→ Task input
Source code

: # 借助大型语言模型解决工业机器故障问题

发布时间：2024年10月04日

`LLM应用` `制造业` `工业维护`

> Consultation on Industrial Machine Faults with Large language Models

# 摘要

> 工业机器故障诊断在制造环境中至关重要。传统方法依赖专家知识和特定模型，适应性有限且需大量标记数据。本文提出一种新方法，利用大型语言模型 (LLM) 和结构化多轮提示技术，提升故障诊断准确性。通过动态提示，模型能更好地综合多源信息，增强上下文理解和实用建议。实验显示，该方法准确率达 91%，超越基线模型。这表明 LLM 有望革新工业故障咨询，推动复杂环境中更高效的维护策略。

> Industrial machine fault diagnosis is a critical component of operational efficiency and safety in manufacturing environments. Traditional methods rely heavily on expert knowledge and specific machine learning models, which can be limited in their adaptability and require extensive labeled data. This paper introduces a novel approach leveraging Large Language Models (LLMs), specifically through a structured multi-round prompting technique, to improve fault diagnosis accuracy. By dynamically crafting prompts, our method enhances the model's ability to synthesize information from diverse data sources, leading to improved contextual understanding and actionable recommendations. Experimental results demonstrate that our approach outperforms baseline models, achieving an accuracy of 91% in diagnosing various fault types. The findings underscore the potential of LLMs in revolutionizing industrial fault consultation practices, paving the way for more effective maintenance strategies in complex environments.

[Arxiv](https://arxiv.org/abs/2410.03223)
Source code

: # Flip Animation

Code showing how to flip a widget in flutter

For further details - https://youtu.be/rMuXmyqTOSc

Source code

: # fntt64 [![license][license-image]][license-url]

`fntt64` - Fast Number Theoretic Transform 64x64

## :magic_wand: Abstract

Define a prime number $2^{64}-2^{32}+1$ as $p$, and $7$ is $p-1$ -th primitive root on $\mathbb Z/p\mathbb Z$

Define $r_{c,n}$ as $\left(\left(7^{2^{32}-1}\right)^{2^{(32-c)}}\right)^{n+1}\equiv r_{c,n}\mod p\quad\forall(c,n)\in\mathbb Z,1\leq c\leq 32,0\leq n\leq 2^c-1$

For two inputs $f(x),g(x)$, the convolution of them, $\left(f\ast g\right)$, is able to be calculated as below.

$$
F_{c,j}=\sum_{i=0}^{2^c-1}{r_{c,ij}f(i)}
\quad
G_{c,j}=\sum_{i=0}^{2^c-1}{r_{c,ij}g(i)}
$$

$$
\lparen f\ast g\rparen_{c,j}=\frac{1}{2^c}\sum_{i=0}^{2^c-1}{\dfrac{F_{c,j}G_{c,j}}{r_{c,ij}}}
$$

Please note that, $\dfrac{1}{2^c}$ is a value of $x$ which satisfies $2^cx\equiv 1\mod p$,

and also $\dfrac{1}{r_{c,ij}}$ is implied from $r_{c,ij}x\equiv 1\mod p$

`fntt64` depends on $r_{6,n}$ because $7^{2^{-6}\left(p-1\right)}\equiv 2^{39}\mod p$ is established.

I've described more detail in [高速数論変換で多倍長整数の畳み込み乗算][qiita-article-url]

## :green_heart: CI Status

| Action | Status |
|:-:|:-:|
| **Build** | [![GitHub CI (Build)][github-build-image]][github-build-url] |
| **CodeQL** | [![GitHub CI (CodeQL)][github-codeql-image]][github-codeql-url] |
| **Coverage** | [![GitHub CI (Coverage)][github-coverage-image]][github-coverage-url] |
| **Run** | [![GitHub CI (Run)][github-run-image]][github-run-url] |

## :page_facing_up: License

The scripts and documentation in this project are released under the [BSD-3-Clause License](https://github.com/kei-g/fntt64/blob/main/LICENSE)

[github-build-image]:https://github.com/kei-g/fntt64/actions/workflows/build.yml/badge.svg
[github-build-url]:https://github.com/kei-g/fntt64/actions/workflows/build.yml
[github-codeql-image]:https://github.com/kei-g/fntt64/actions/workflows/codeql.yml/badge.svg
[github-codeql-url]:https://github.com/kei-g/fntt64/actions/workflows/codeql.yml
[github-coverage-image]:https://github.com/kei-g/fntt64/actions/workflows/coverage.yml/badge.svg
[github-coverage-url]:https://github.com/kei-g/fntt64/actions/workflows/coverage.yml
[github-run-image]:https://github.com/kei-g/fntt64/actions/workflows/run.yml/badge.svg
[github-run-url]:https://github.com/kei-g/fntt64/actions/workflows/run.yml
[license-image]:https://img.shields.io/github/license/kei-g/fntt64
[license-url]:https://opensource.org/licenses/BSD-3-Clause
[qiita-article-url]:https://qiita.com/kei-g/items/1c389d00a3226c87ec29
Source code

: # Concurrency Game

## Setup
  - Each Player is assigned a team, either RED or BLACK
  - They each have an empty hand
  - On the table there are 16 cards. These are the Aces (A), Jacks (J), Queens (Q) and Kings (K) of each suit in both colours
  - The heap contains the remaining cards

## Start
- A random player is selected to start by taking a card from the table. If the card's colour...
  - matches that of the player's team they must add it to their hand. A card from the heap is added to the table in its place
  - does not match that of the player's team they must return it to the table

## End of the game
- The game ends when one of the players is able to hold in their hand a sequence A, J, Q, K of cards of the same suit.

→ Your instructions
Check the listing above for lines containing the string "article", and copy each one.

→ Expected answer
I've described more detail in [高速数論変換で多倍長整数の畳み込み乗算][qiita-article-url]
[qiita-article-url]:https://qiita.com/kei-g/items/1c389d00a3226c87ec29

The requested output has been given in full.